DNA replication - 3D

Structure of DNA

  • Double Helix:

    • DNA consists of two strands twisted around each other, forming a double helix shape.

  • Chemical Bases:

    • Each strand comprises a sequence of four chemical bases represented by the letters A (adenine), C (cytosine), G (guanine), and T (thymine).

    • Complementary Strands:

      • A pairs with T and C pairs with G.

  • Ends of Strands:

    • Each strand has a five-prime (5') end and a three-prime (3') end.

Directionality of Strands

  • Opposite Directions:

    • The two strands run in opposite directions.

    • This arrangement is crucial for the process of DNA replication.

DNA Replication Process

  • Separation of Strands:

    • The process begins with the separation of the two strands, known as unzipping, facilitated by the enzyme helicase.

    • This creates a replication fork where the strands diverge.

  • Template Utilization:

    • Each separated strand serves as a template for creating a new strand of DNA.

Initiation of DNA Synthesis

  • Role of Primase:

    • The enzyme primase synthesizes a short RNA primer, which serves as the starting point for new DNA strand construction.

  • DNA Polymerase Activation:

    • DNA polymerase binds to the primer to begin adding DNA bases.

    • It can only add bases in a direction from the five-prime end to the three-prime end.
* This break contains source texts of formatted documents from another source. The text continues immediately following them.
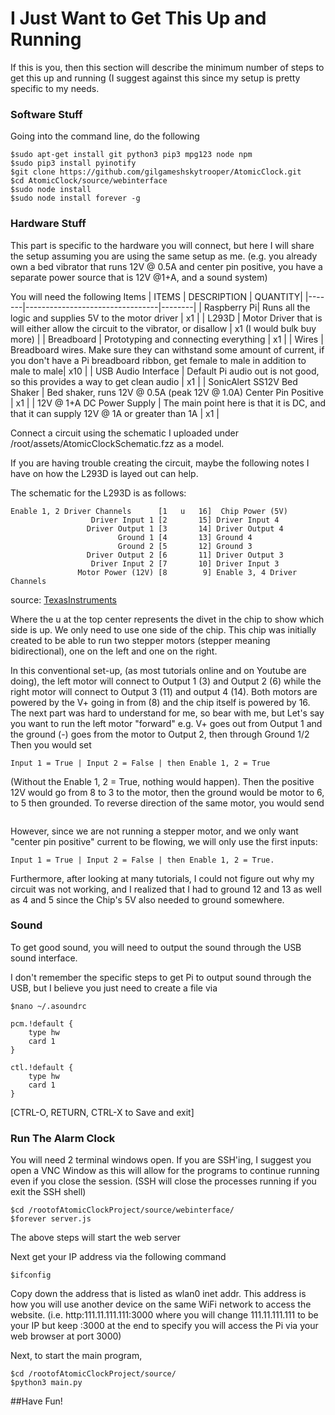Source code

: # I Just Want to Get This Up and Running

If this is you, then this section will describe the minimum number of steps to get this up and running (I suggest against this since my setup is pretty specific to my needs.

### Software Stuff

Going into the command line, do the following

```
$sudo apt-get install git python3 pip3 mpg123 node npm
$sudo pip3 install pyinotify
$git clone https://github.com/gilgameshskytrooper/AtomicClock.git
$cd AtomicClock/source/webinterface
$sudo node install
$sudo node install forever -g
```


### Hardware Stuff
This part is specific to the hardware you will connect, but here I will share the setup assuming you are using the same setup as me. (e.g. you already own a bed vibrator that runs 12V @ 0.5A and center pin positive, you have a separate power source that is 12V @1+A, and a sound system)

You will need the following Items
| ITEMS | DESCRIPTION | QUANTITY|
|-------|---------------------------------|--------|
| Raspberry Pi| Runs all the logic and supplies 5V to the motor driver | x1 |
| L293D | Motor Driver that is will either allow the circuit to the vibrator, or disallow | x1 (I would bulk buy more) |
| Breadboard | Prototyping and connecting everything | x1 |
| Wires | Breadboard wires. Make sure they can withstand some amount of current, if you don't have a Pi breadboard ribbon, get female to male in addition to male to male| x10 |
| USB Audio Interface | Default Pi audio out is not good, so this provides a way to get clean audio | x1 |
| SonicAlert SS12V Bed Shaker | Bed shaker, runs 12V @ 0.5A (peak 12V @ 1.0A) Center Pin Positive | x1 |
| 12V @ 1+A DC Power Supply | The main point here is that it is DC, and that it can supply 12V @ 1A or greater than 1A | x1 |

Connect a circuit using the schematic I uploaded under /root/assets/AtomicClockSchematic.fzz as a model.

If you are having trouble creating the circuit, maybe the following notes I have on how the L293D is layed out can help.

The schematic for the L293D is as follows:

```
Enable 1, 2 Driver Channels      [1   u   16]  Chip Power (5V)
                  Driver Input 1 [2       15] Driver Input 4
                 Driver Output 1 [3       14] Driver Output 4
                        Ground 1 [4       13] Ground 4
                        Ground 2 [5       12] Ground 3
                 Driver Output 2 [6       11] Driver Output 3
                  Driver Input 2 [7       10] Driver Input 3
               Motor Power (12V) [8        9] Enable 3, 4 Driver Channels
```

source: [TexasInstruments](http://www.ti.com/lit/ds/symlink/l293.pdf)

Where the u at the top center represents the divet in the chip to show which side is up. We only need to use one side of the chip.
This chip was initially created to be able to run two stepper motors (stepper meaning bidirectional), one on the left and one on the right.

In this conventional set-up, (as most tutorials online and on Youtube are doing), the left motor will connect to Output 1 (3) and Output 2 (6) while the right motor will connect to Output 3 (11) and output 4 (14). Both motors are powered by the V+ going in from (8) and the chip itself is powered by 16. The next part was hard to understand for me, so bear with me, but Let's say you want to run the left motor "forward" e.g. V+ goes out from Output 1 and the ground (-) goes from the motor to Output 2, then through Ground 1/2 Then you would set 
```
Input 1 = True | Input 2 = False | then Enable 1, 2 = True
```
(Without the Enable 1, 2 = True, nothing would happen). Then the positive 12V would go from 8 to 3 to the motor, then the ground would be motor to 6, to 5 then grounded. To reverse direction of the same motor, you would send
```Input 1 = False | Input 2 = True | then Enable 1, 2 = True.
```

However, since we are not running a stepper motor, and we only want "center pin positive" current to be flowing, we will only use the first inputs: 

```
Input 1 = True | Input 2 = False | then Enable 1, 2 = True.
```

Furthermore, after looking at many tutorials, I could not figure out why my circuit was not working, and I realized that I had to ground 12 and 13  as well as 4 and 5 since the Chip's 5V also needed to ground somewhere.

### Sound
To get good sound, you will need to output the sound through the USB sound interface.

I don't remember the specific steps to get Pi to output sound through the USB, but I believe you just need to create a file via

```
$nano ~/.asoundrc

pcm.!default {
    type hw
    card 1
}

ctl.!default {
    type hw
    card 1
}
```

[CTRL-O, RETURN, CTRL-X to Save and exit]

### Run The Alarm Clock

You will need 2 terminal windows open. If you are SSH'ing, I suggest you open a VNC Window as this will allow for the programs to continue running even if you close the session. (SSH will close the processes running if you exit the SSH shell)

```
$cd /rootofAtomicClockProject/source/webinterface/
$forever server.js
```

The above steps will start the web server

Next get your IP address via the following command

```
$ifconfig
```

Copy down the address that is listed as wlan0 inet addr. This address is how you will use another device on the same WiFi network to access the website. (i.e. http:111.11.111.111:3000 where you will change 111.11.111.111 to be your IP but keep :3000 at the end to specify you will access the Pi via your web browser at port 3000)

Next, to start the main program,

```
$cd /rootofAtomicClockProject/source/
$python3 main.py
```

##Have Fun!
Leading and Lagging Strands

  • Leading Strand:

    • Synthesized continuously as DNA polymerase adds bases one by one in the 5' to 3' direction.

  • Lagging Strand:

    • Synthesized discontinuously due to its opposite orientation, resulting in short segments known as Okazaki fragments.

    • Each Okazaki fragment is initiated with an RNA primer.
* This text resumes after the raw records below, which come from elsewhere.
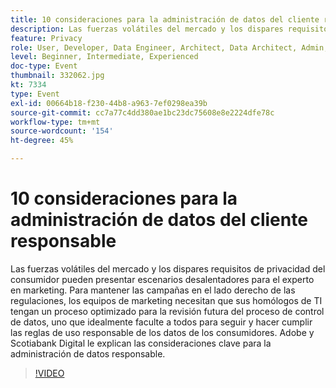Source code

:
 ```yaml
---
title: 10 consideraciones para la administración de datos del cliente responsable
description: Las fuerzas volátiles del mercado y los dispares requisitos de privacidad del consumidor pueden presentar escenarios desalentadores para el experto en marketing. Para mantener las campañas en el lado derecho de las regulaciones, los equipos de marketing necesitan que sus homólogos de TI tengan un proceso optimizado para la revisión futura del proceso de control de datos, uno que idealmente faculte a todos para seguir y hacer cumplir las reglas de uso responsable de los datos de los consumidores. Adobe y Scotiabank Digital le explican las consideraciones clave para la administración de datos responsable.
feature: Privacy
role: User, Developer, Data Engineer, Architect, Data Architect, Admin, Leader
level: Beginner, Intermediate, Experienced
doc-type: Event
thumbnail: 332062.jpg
kt: 7334
type: Event
exl-id: 00664b18-f230-44b8-a963-7ef0298ea39b
source-git-commit: cc7a77c4dd380ae1bc23dc75608e8e2224dfe78c
workflow-type: tm+mt
source-wordcount: '154'
ht-degree: 45%

---
```


# 10 consideraciones para la administración de datos del cliente responsable

Las fuerzas volátiles del mercado y los dispares requisitos de privacidad del consumidor pueden presentar escenarios desalentadores para el experto en marketing. Para mantener las campañas en el lado derecho de las regulaciones, los equipos de marketing necesitan que sus homólogos de TI tengan un proceso optimizado para la revisión futura del proceso de control de datos, uno que idealmente faculte a todos para seguir y hacer cumplir las reglas de uso responsable de los datos de los consumidores. Adobe y Scotiabank Digital le explican las consideraciones clave para la administración de datos responsable.

>[!VIDEO](https://video.tv.adobe.com/v/332062/?quality=12&learn=on)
  • Fragmentation Process:

    • As DNA polymerase synthesizes each Okazaki fragment, further RNA primers are added further along the lagging strand, and the process repeats.
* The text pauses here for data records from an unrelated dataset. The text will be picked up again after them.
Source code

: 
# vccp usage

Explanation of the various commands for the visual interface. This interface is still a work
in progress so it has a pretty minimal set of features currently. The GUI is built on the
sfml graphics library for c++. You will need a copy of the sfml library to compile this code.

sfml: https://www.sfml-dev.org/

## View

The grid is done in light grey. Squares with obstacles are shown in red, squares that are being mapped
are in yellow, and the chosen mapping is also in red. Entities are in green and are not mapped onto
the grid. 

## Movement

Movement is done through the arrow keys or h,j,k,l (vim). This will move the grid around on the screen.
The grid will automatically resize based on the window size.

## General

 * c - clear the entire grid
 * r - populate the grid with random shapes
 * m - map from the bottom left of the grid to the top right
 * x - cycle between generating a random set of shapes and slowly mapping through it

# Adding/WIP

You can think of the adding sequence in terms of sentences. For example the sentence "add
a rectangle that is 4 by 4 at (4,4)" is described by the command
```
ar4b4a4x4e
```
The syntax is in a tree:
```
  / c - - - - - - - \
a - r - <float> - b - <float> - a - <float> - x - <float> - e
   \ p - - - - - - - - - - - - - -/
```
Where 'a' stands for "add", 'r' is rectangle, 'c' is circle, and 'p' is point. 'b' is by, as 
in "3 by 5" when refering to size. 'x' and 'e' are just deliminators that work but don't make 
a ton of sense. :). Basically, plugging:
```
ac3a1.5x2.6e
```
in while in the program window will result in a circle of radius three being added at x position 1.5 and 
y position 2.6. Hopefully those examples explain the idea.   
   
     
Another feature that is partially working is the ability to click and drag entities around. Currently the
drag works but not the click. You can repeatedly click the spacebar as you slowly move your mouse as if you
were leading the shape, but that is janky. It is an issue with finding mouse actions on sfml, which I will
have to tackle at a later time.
Finalization of DNA Replication

  • RNA Primer Removal:

    • The enzyme exonuclease removes all RNA primers from both newly synthesized strands.

  • Gap Filling:

    • Another DNA polymerase enzyme fills in the resulting gaps left by the removed primers.

  • Sealing of Strands:

    • The enzyme DNA ligase seals the fragments of DNA on both strands, creating a continuous double strand.

Semi-Conservative Nature

  • Definition:

    • DNA replication is termed semi-conservative because each resulting DNA molecule consists of one old (conserved) strand and one newly synthesized strand.